EDP Sciences
Free Access
Volume 423, Number 2, August IV 2004
Page(s) 549 - 558
Section Interstellar and circumstellar matter
DOI https://doi.org/10.1051/0004-6361:20047067
Published online 06 August 2004

A&A 423, 549-558 (2004)
DOI: 10.1051/0004-6361:20047067

Organic matter in Seyfert 2 nuclei: Comparison with our Galactic center lines of sight

E. Dartois1, O. Marco2, G. M. Muñoz-Caro1, K. Brooks3, 2, D. Deboffle1 and L. d'Hendecourt1

1  Institut d'Astrophysique Spatiale, UMR-8617, Université Paris-Sud, Bâtiment 121, 91405 Orsay, France
    e-mail: emmanuel.dartois@ias.u-psud.fr
2  European Southern Observatory, Alonso de Cordova 3107, Vitacura, Santiago, Chile
    e-mail: o.marco@eso.org
3  Departamento de Astronomía, Universidad de Chile, Casilla 36-D, Santiago, Chile

(Received 13 January 2004 / Accepted 19 April 2004 )

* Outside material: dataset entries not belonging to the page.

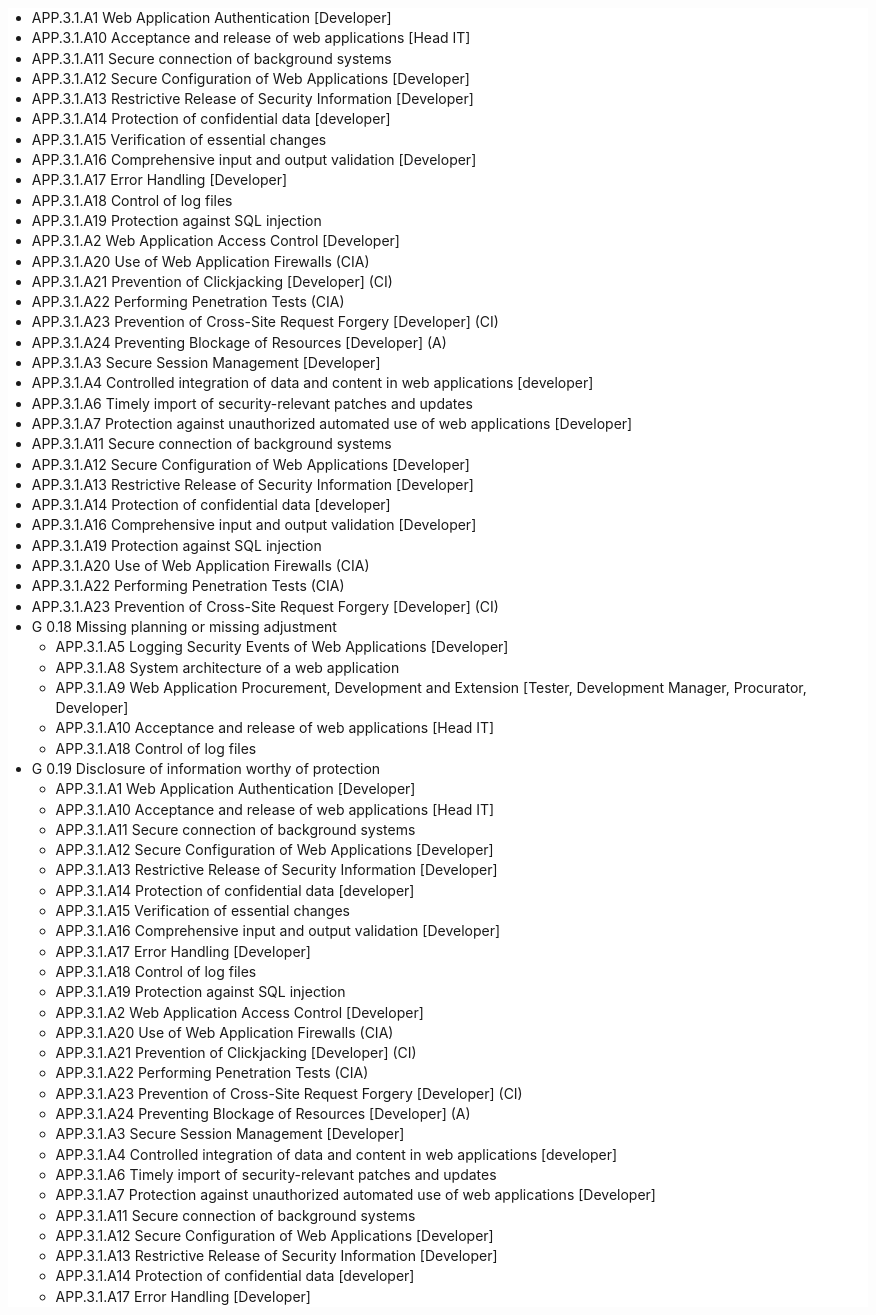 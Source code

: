   * APP.3.1.A1 Web Application Authentication [Developer]
  * APP.3.1.A10 Acceptance and release of web applications [Head IT]
  * APP.3.1.A11 Secure connection of background systems
  * APP.3.1.A12 Secure Configuration of Web Applications [Developer]
  * APP.3.1.A13 Restrictive Release of Security Information [Developer]
  * APP.3.1.A14 Protection of confidential data [developer]
  * APP.3.1.A15 Verification of essential changes
  * APP.3.1.A16 Comprehensive input and output validation [Developer]
  * APP.3.1.A17 Error Handling [Developer]
  * APP.3.1.A18 Control of log files
  * APP.3.1.A19 Protection against SQL injection
  * APP.3.1.A2 Web Application Access Control [Developer]
  * APP.3.1.A20 Use of Web Application Firewalls (CIA)
  * APP.3.1.A21 Prevention of Clickjacking [Developer] (CI)
  * APP.3.1.A22 Performing Penetration Tests (CIA)
  * APP.3.1.A23 Prevention of Cross-Site Request Forgery [Developer] (CI)
  * APP.3.1.A24 Preventing Blockage of Resources [Developer] (A)
  * APP.3.1.A3 Secure Session Management [Developer]
  * APP.3.1.A4 Controlled integration of data and content in web applications [developer]
  * APP.3.1.A6 Timely import of security-relevant patches and updates
  * APP.3.1.A7 Protection against unauthorized automated use of web applications [Developer]
  * APP.3.1.A11 Secure connection of background systems
  * APP.3.1.A12 Secure Configuration of Web Applications [Developer]
  * APP.3.1.A13 Restrictive Release of Security Information [Developer]
  * APP.3.1.A14 Protection of confidential data [developer]
  * APP.3.1.A16 Comprehensive input and output validation [Developer]
  * APP.3.1.A19 Protection against SQL injection
  * APP.3.1.A20 Use of Web Application Firewalls (CIA)
  * APP.3.1.A22 Performing Penetration Tests (CIA)
  * APP.3.1.A23 Prevention of Cross-Site Request Forgery [Developer] (CI)
* G 0.18 Missing planning or missing adjustment
  * APP.3.1.A5 Logging Security Events of Web Applications [Developer]
  * APP.3.1.A8 System architecture of a web application
  * APP.3.1.A9 Web Application Procurement, Development and Extension [Tester, Development Manager, Procurator, Developer]
  * APP.3.1.A10 Acceptance and release of web applications [Head IT]
  * APP.3.1.A18 Control of log files
* G 0.19 Disclosure of information worthy of protection
  * APP.3.1.A1 Web Application Authentication [Developer]
  * APP.3.1.A10 Acceptance and release of web applications [Head IT]
  * APP.3.1.A11 Secure connection of background systems
  * APP.3.1.A12 Secure Configuration of Web Applications [Developer]
  * APP.3.1.A13 Restrictive Release of Security Information [Developer]
  * APP.3.1.A14 Protection of confidential data [developer]
  * APP.3.1.A15 Verification of essential changes
  * APP.3.1.A16 Comprehensive input and output validation [Developer]
  * APP.3.1.A17 Error Handling [Developer]
  * APP.3.1.A18 Control of log files
  * APP.3.1.A19 Protection against SQL injection
  * APP.3.1.A2 Web Application Access Control [Developer]
  * APP.3.1.A20 Use of Web Application Firewalls (CIA)
  * APP.3.1.A21 Prevention of Clickjacking [Developer] (CI)
  * APP.3.1.A22 Performing Penetration Tests (CIA)
  * APP.3.1.A23 Prevention of Cross-Site Request Forgery [Developer] (CI)
  * APP.3.1.A24 Preventing Blockage of Resources [Developer] (A)
  * APP.3.1.A3 Secure Session Management [Developer]
  * APP.3.1.A4 Controlled integration of data and content in web applications [developer]
  * APP.3.1.A6 Timely import of security-relevant patches and updates
  * APP.3.1.A7 Protection against unauthorized automated use of web applications [Developer]
  * APP.3.1.A11 Secure connection of background systems
  * APP.3.1.A12 Secure Configuration of Web Applications [Developer]
  * APP.3.1.A13 Restrictive Release of Security Information [Developer]
  * APP.3.1.A14 Protection of confidential data [developer]
  * APP.3.1.A17 Error Handling [Developer]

We present ESO - Very Large Telescope and ESA - Infrared Space Observatory 3 to 4  $\mu$m spectra of Seyfert 2 nuclei as compared to our galactic center lines of sight. The diffuse interstellar medium probed in both environments displays the characteristic 3.4  $\mu$m aliphatic CH stretch absorptions of refractory carbonaceous material. The profile of this absorption feature is similar in all sources, indicating the CH 2/CH 3 ratios of the carbon chains present in the refractory components of the grains are the same in Seyfert 2 inner regions. At longer wavelengths the circumstellar contamination of most of the galactic lines of sight precludes the identification of other absorption bands arising from the groups constitutive of the aliphatics seen at 3.4  $\mu$m. The clearer continuum produced by the Seyfert 2 nuclei represents promising lines of sight to constrain the existence or absence of strongly infrared active chemical groups such as the carbonyl one, important to understand the role of oxygen insertion in interstellar grains. The Spitzer Space Telescope spectrometer will soon allow one to investigate the importance of aliphatics on a much larger extragalactic sample.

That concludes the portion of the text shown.